O fluxo imigratório judaico foi bastante irregular, dependendo
de situações externas - fechamento de fronteiras e
criação de sistemas de cotas na Argentina e nos EUA
- assim como da política brasileira que ora favorecia, ora
dificultava a entrada de judeus no país.
Em termos de números oficiais é muito
difícil determinar quantos judeus entraram no Brasil, pois
as estatísticas não apresentam dados por religião,
mas sim por nacionalidade. Mas, é possível identificar
algumas levas significativas, estipulando como início a vinda
de alguns judeus da Alsácia em meados do século passado,
seguidos por uma corrente numerosa de imigrantes da região
Báltica (Lituânia, Estônia e Rússia).
Na década de 20, chegaram judeus oriundos da Ilha de Rodes,
Turquia, Grécia, Marrocos, Síria, Líbano e
um grande número da Polônia e Rússia. Houve
também migrações internas, como a dos judeus
vindos das colônias do sul (colônias agrícolas
patrocinadas pelo Barão Hirsch) e do norte do país
para o Rio. Até a década de 30, as causas de emigração
foram, primordialmente, a procura de melhores condições
de vida, as dificuldades causadas pelo anti-semitismo e o sonho
de "fazer a América".
A imigração judaica deste período
não se deu de forma organizada, tendo um caráter aleatório
e familiar: vinha primeiro um irmão, um pai de família,
seguidos ou não por outros membros da família.
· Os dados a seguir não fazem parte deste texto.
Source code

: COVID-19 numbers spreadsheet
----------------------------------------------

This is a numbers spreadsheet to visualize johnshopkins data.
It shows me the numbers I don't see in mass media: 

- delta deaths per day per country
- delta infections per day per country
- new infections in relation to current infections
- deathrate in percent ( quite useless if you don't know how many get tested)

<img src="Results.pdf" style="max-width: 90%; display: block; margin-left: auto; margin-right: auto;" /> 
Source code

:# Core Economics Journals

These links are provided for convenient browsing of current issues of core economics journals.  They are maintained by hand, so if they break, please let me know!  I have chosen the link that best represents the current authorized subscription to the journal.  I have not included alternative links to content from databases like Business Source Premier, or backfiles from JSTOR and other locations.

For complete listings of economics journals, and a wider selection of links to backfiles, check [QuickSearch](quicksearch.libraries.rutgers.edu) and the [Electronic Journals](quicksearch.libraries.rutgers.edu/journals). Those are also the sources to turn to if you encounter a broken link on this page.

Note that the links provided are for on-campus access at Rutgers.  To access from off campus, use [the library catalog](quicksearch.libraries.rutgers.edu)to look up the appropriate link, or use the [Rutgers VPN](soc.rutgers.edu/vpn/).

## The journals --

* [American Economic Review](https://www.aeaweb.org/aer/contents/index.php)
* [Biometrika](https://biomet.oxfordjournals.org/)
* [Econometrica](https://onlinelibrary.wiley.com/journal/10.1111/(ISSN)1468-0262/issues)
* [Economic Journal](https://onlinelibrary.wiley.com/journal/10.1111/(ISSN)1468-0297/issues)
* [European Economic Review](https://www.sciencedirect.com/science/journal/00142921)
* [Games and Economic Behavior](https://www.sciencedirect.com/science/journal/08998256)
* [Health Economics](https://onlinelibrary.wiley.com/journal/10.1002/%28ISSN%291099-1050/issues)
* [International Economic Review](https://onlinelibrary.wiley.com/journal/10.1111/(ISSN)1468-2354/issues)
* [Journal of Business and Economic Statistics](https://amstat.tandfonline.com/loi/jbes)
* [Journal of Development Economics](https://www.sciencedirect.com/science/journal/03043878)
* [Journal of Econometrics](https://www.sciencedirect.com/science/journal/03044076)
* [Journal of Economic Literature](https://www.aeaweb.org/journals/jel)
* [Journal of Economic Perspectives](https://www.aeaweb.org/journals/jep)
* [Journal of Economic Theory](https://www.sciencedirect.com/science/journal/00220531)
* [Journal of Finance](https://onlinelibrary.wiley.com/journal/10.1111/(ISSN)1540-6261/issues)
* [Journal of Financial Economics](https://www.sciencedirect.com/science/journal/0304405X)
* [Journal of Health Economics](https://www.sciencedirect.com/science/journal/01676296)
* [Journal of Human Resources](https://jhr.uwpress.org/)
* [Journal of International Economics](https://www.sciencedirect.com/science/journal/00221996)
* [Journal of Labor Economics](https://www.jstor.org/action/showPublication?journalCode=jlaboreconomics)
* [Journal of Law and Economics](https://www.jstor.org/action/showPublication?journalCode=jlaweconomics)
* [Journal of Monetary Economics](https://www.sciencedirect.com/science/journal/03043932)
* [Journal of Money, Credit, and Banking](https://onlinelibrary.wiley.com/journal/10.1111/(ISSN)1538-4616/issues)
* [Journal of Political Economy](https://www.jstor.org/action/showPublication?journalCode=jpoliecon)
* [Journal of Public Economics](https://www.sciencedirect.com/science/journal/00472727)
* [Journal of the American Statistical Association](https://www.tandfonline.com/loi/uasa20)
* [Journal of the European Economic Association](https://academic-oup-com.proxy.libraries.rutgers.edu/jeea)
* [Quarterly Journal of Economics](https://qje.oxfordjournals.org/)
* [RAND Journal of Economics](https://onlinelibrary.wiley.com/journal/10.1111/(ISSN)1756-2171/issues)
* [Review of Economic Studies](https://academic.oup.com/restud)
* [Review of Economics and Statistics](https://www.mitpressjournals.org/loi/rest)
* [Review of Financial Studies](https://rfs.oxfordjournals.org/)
Era
uma emigração sem retorno, pois nem as primeiras gerações
nem as seguintes pensavam em voltar.
A década de 30 e os ano 40 foram marcados
pela vinda de judeus poloneses, alemães, austríacos,
tchecos, húngaros, iugoslavos e dos outros países
europeus atingidos pelo nazismo. A partir dos anos 50, iniciou-se
um fluxo migratório de judeus do Egito, Síria e Líbano,
em função da crise no Oriente Médio, Em menor
escala, vieram também alguns húngaros.
Em traços gerais, essas são as origens
daqueles que foram a comunidade judaica carioca, que se compõe
basicamente de dois grupos: os judeus sefaradim (oriundos dos países
árabes e da Península Ibérica) e os judeus
ashkenazim (da Europa Central e do Leste). Esta divisão,
porém, não caracteriza suficientemente a diversidade
intrínseca deste grupo, marcado pela pluralidade de costumes,
língua e culturas. À riqueza das diferenças,
contrapõe-se a unidade em torno das crenças fundamentais,
do calendário festivo e dos ritos de passagem.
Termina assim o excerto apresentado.